**EXERCISE**
Report how many lines of the entries below contain the word "tools", and nothing more.

RECORDS PROVIDED Block Start

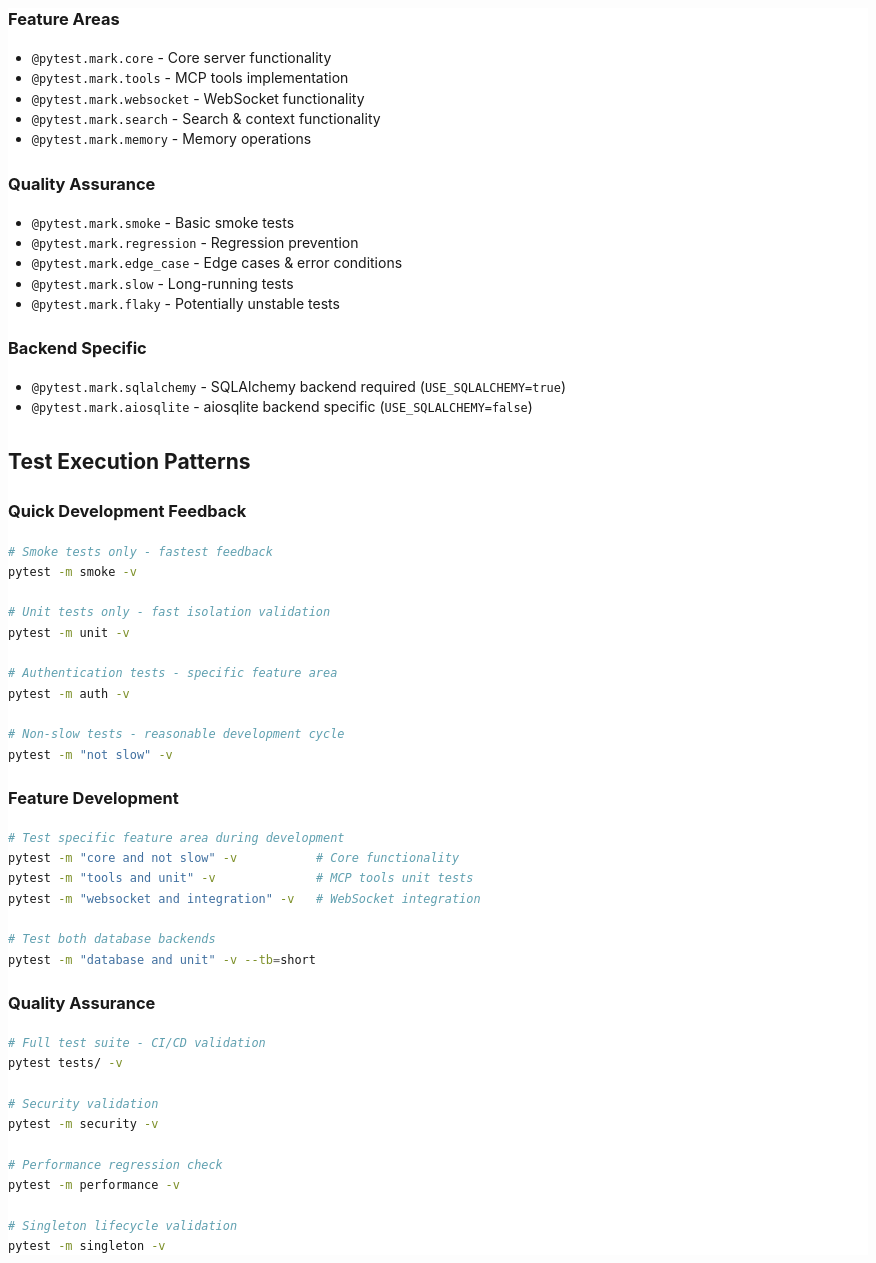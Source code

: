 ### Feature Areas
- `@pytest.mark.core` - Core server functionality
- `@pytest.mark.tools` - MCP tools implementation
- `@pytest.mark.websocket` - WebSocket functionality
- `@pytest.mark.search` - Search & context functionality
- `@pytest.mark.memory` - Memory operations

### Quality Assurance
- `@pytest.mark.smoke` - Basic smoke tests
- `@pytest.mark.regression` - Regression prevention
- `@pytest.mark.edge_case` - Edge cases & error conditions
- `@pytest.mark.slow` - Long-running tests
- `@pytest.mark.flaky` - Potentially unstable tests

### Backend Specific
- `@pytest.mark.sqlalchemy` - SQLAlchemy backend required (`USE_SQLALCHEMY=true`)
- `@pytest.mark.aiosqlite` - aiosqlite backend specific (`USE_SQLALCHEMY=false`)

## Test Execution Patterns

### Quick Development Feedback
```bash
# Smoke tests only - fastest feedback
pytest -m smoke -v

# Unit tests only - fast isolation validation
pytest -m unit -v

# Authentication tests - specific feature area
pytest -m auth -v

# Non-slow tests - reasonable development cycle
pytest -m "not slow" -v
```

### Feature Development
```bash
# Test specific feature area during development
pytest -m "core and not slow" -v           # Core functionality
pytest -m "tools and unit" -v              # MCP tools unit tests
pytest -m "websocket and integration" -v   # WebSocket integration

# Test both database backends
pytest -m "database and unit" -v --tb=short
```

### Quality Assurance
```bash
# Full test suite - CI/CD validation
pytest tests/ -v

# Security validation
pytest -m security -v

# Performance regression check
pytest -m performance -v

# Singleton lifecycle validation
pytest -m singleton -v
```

RECORDS PROVIDED Block End
RECORDS PROVIDED Block Start

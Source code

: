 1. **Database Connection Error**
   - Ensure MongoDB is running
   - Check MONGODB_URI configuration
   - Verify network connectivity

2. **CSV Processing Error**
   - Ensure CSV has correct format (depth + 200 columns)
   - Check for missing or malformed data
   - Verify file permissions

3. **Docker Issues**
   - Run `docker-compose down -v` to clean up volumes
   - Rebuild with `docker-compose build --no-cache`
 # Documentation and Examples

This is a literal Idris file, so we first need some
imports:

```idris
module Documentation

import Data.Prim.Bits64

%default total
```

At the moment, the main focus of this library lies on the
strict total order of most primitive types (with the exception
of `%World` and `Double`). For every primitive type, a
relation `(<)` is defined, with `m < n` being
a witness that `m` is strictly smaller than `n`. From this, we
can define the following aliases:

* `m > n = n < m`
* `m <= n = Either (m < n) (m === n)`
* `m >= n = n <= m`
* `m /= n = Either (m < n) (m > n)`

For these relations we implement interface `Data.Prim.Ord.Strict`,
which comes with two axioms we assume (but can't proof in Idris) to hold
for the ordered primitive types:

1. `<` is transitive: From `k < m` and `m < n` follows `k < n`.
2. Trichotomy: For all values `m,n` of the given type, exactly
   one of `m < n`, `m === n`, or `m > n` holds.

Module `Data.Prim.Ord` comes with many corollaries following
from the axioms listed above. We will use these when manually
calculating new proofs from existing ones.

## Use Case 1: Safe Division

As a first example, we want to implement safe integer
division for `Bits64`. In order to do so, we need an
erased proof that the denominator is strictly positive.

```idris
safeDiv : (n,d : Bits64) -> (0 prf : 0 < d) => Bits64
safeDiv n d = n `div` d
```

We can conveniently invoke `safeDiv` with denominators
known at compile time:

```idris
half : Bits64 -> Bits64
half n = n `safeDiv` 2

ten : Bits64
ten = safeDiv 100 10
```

RECORDS PROVIDED Block End

**YOUR SOLUTION**
2